‘Ground Zero mosque controversy may turn violent’

Imam says US national security is now at stake. Warns that changing the Mosque location would fuel violent extremism.

NEW YORK:
The cleric behind a proposed Islamic center in New York said he would not have planned it so close to the site of the September 11, 2001 attacks had he foreseen the level of "pain" triggered by the controversial project.

But imam Feisal Abdul Rauf said America's national security was now at stake in how it handles the 100-million-dollar center which has stirred raw emotions in the United States, and that changing the location would fuel violent extremism.

He warned that Muslims worldwide could react more violently than they had done to the bloody riots that followed the publication of Danish cartoons of the Prophet Mohammed in 2005, strengthen extremists' ability to recruit followers and increase violence against Americans.

"If we move from that location, the story will be the radicals have taken over the discourse," said Abdul Rauf, who has been an imam in New York for more than 25 years.

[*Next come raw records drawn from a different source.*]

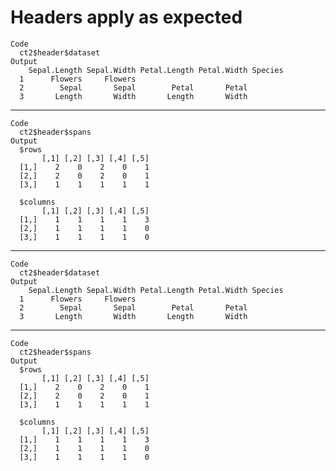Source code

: # Headers apply as expected

    Code
      ct2$header$dataset
    Output
        Sepal.Length Sepal.Width Petal.Length Petal.Width Species
      1      Flowers     Flowers                                 
      2        Sepal       Sepal        Petal       Petal        
      3       Length       Width       Length       Width        

---

    Code
      ct2$header$spans
    Output
      $rows
           [,1] [,2] [,3] [,4] [,5]
      [1,]    2    0    2    0    1
      [2,]    2    0    2    0    1
      [3,]    1    1    1    1    1
      
      $columns
           [,1] [,2] [,3] [,4] [,5]
      [1,]    1    1    1    1    3
      [2,]    1    1    1    1    0
      [3,]    1    1    1    1    0
      

---

    Code
      ct2$header$dataset
    Output
        Sepal.Length Sepal.Width Petal.Length Petal.Width Species
      1      Flowers     Flowers                                 
      2        Sepal       Sepal        Petal       Petal        
      3       Length       Width       Length       Width        

---

    Code
      ct2$header$spans
    Output
      $rows
           [,1] [,2] [,3] [,4] [,5]
      [1,]    2    0    2    0    1
      [2,]    2    0    2    0    1
      [3,]    1    1    1    1    1
      
      $columns
           [,1] [,2] [,3] [,4] [,5]
      [1,]    1    1    1    1    3
      [2,]    1    1    1    1    0
      [3,]    1    1    1    1    0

“The headlines in the Muslim world will be that Islam is under attack… if you don't do this right, anger will explode in the Muslim world. If this is not handled correctly, this crisis could become much bigger than the Danish cartoon crisis.”

Regret and compromise


"If I knew this would happen, this would cause this kind of pain, I wouldn't have done it," the imam told CNN late Wednesday in his first televised interview since returning from a two-week State Department-sponsored cooperation tour of the Middle East.

He opened the door to compromise, however, saying that "nothing is off the table" when it comes to moving the site of the planned center.

A late August poll by Quinnipiac University showed New York voters, by a 71-21 percent margin, overwhelmingly do not want a new mosque built near the Ground Zero site.

Abdul Rauf portrayed his group's fight to set up the center as a battle between the "moderates" and "radicals" on both sides of the debate, and noted that there was no controversy over the mosque plans when The New York Times ran a front-page story on it late last year.

Quran burning issue

Abdul Rauf also urged a small Florida church to reconsider its plans to go ahead with a Quran burning ceremony to mark Saturday's ninth anniversary of 9/11, a move that has fueled growing fears it will ignite a fresh wave of anti-Muslim sentiment and extremist violence that could endanger US troops.

"It is something that is not the right thing to do," the imam said.